**Supplied information**
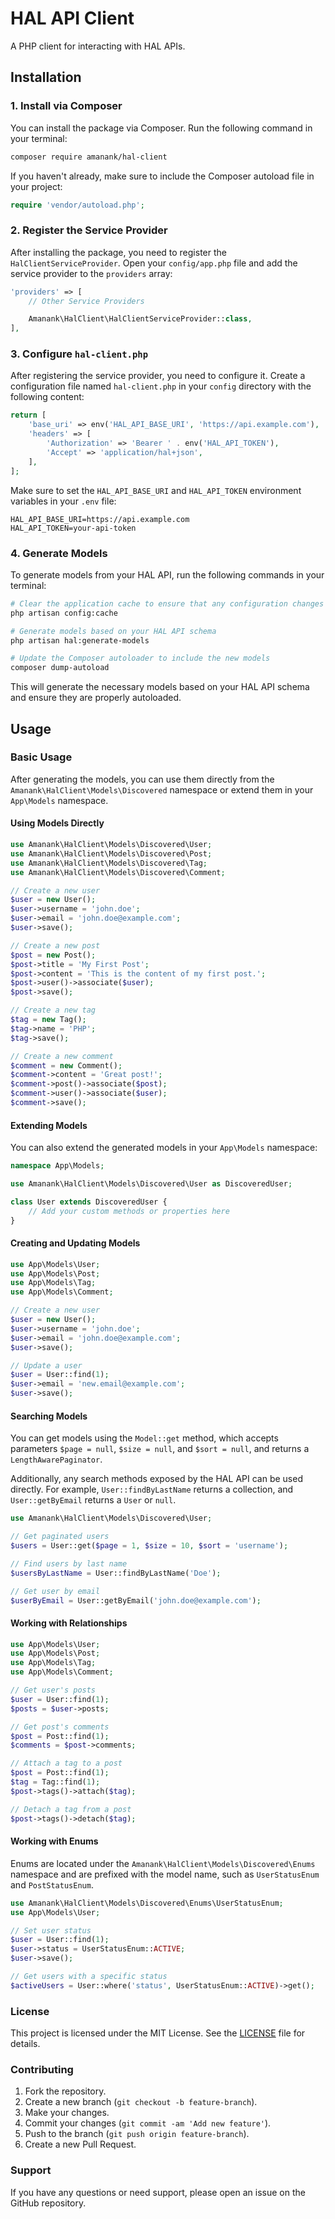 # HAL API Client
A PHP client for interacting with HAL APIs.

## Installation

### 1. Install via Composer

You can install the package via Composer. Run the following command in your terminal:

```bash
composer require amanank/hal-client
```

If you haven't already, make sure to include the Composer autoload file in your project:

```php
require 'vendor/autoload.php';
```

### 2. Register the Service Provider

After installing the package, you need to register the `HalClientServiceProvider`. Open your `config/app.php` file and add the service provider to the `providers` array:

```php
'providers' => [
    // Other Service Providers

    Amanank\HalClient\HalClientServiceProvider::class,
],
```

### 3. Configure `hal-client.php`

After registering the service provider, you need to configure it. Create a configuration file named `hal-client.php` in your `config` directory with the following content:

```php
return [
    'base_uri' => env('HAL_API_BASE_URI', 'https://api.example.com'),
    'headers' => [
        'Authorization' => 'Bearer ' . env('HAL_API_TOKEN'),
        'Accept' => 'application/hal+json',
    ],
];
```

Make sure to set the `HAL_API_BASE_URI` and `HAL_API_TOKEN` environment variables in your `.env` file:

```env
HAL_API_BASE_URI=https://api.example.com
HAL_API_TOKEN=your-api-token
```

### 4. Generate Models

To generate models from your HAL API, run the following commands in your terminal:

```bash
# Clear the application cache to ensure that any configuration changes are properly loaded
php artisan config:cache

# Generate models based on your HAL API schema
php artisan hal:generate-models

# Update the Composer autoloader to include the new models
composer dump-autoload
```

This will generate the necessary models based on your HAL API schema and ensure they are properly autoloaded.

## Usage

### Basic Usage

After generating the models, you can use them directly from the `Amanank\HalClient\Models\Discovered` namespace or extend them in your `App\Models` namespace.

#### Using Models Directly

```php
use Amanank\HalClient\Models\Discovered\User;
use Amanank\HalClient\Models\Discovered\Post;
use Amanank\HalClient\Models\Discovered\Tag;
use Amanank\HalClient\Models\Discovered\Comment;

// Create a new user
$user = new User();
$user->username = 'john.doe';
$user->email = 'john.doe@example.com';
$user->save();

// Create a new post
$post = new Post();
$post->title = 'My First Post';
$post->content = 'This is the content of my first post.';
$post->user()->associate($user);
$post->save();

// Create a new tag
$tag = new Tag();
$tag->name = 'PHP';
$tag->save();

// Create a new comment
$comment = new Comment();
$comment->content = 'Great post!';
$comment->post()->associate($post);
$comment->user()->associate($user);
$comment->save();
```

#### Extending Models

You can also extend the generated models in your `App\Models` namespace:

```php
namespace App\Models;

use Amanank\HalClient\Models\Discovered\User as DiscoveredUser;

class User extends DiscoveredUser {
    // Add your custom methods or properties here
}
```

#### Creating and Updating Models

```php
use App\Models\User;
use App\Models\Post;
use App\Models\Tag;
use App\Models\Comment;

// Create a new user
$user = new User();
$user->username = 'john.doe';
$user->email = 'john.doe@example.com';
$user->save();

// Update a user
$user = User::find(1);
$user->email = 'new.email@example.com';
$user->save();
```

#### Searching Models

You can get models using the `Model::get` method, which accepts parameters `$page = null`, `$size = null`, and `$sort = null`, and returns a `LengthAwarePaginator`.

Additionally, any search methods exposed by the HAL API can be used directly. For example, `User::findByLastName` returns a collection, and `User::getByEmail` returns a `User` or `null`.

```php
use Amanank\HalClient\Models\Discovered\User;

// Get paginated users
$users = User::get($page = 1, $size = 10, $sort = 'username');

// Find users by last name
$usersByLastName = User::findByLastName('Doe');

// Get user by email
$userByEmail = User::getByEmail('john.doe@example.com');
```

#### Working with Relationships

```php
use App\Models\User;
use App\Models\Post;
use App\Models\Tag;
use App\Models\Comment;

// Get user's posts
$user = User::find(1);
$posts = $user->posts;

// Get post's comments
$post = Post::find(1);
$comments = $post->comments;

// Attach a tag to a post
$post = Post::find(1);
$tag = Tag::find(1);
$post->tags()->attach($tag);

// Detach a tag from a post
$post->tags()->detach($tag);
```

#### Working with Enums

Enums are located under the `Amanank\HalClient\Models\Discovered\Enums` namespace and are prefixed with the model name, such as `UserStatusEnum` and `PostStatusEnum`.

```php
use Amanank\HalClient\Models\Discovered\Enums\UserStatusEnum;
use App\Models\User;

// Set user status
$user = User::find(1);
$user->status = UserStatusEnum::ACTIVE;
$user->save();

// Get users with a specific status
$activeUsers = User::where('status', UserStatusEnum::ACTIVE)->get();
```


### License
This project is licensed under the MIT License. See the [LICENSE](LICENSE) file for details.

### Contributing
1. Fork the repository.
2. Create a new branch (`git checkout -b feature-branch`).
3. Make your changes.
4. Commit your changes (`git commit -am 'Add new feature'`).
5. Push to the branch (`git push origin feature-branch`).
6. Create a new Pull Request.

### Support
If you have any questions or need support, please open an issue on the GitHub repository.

**Exercise directions**
Filter the entries above and return only the lines holding "application".

**Result of the exercise**
        'Accept' => 'application/hal+json',
# Clear the application cache to ensure that any configuration changes are properly loaded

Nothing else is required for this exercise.